Du Hanwen, Cai Yingchun, Yang Hongbin, Zhang Hongxiao, Xue Yuhan, Liu Guixia, Tang Yun, Li Weihua
Shanghai Key Laboratory of New Drug Design, School of Pharmacy, East China University of Science and Technology , Shanghai 200237, China.
Chem Res Toxicol. 2017 May 15;30(5):1209-1218. doi: 10.1021/acs.chemrestox.7b00037. Epub 2017 Apr 26.
Environmental chemicals may affect endocrine systems through multiple mechanisms, one of which is via effects on aromatase (also known as CYP19A1), an enzyme critical for maintaining the normal balance of estrogens and androgens in the body. Therefore, rapid and efficient identification of aromatase-related endocrine disrupting chemicals (EDCs) is important for toxicology and environment risk assessment. In this study, on the basis of the Tox21 10K compound library, in silico classification models for predicting aromatase binders/nonbinders were constructed by machine learning methods. To improve the prediction ability of the models, a combined classifier (CC) strategy that combines different independent machine learning methods was adopted. Performances of the models were measured by test and external validation sets containing 1336 and 216 chemicals, respectively. The best model was obtained with the MACCS (Molecular Access System) fingerprint and CC method, which exhibited an accuracy of 0.84 for the test set and 0.91 for the external validation set. Additionally, several representative substructures for characterizing aromatase binders, such as ketone, lactone, and nitrogen-containing derivatives, were identified using information gain and substructure frequency analysis. Our study provided a systematic assessment of chemicals binding to aromatase. The built models can be helpful to rapidly identify potential EDCs targeting aromatase.
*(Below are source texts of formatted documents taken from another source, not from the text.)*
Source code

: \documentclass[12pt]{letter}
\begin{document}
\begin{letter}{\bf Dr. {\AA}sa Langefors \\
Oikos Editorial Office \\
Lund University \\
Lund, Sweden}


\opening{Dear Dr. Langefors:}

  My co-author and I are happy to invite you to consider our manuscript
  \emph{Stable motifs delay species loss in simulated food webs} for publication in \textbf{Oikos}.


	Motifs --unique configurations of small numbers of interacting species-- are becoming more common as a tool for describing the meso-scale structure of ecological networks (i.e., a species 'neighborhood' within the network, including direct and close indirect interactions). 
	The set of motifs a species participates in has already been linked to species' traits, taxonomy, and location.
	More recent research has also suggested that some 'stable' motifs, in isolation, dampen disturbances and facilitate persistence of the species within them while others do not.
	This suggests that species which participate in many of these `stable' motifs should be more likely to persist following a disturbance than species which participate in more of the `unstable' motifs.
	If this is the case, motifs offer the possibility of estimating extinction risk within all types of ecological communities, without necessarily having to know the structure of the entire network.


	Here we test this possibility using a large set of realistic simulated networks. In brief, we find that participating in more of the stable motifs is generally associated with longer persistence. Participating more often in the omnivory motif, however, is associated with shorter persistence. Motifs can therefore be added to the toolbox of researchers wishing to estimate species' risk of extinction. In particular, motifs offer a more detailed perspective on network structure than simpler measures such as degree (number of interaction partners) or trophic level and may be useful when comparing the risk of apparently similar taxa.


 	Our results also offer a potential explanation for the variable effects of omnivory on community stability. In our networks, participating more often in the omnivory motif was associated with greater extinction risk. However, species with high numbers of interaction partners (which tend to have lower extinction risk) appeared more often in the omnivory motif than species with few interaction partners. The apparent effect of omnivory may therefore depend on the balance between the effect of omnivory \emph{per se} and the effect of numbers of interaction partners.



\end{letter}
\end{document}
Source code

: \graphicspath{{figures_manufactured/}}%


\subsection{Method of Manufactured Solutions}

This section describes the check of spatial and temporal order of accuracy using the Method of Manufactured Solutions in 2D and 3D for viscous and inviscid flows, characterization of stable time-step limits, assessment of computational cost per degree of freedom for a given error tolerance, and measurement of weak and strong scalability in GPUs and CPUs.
环境化学物质可能通过多种机制影响内分泌系统,其中之一是通过对芳香化酶(也称为CYP19A1)产生影响,该酶对于维持体内雌激素和雄激素的正常平衡至关重要。因此,快速有效地识别与芳香化酶相关的内分泌干扰化学物质(EDCs)对于毒理学和环境风险评估具有重要意义。在本研究中,基于Tox21 10K化合物库,通过机器学习方法构建了用于预测芳香化酶结合剂/非结合剂的计算机分类模型。为了提高模型的预测能力,采用了一种结合不同独立机器学习方法的组合分类器(CC)策略。模型的性能通过分别包含1336种和216种化学物质的测试集和外部验证集进行评估。使用MACCS(分子访问系统)指纹和CC方法获得了最佳模型,该模型在测试集上的准确率为0.84,在外部验证集上的准确率为0.91。此外,利用信息增益和子结构频率分析,确定了几种用于表征芳香化酶结合剂的代表性子结构,如酮、内酯和含氮衍生物。我们的研究提供了对与芳香化酶结合的化学物质的系统评估。所构建的模型有助于快速识别靶向芳香化酶的潜在EDCs。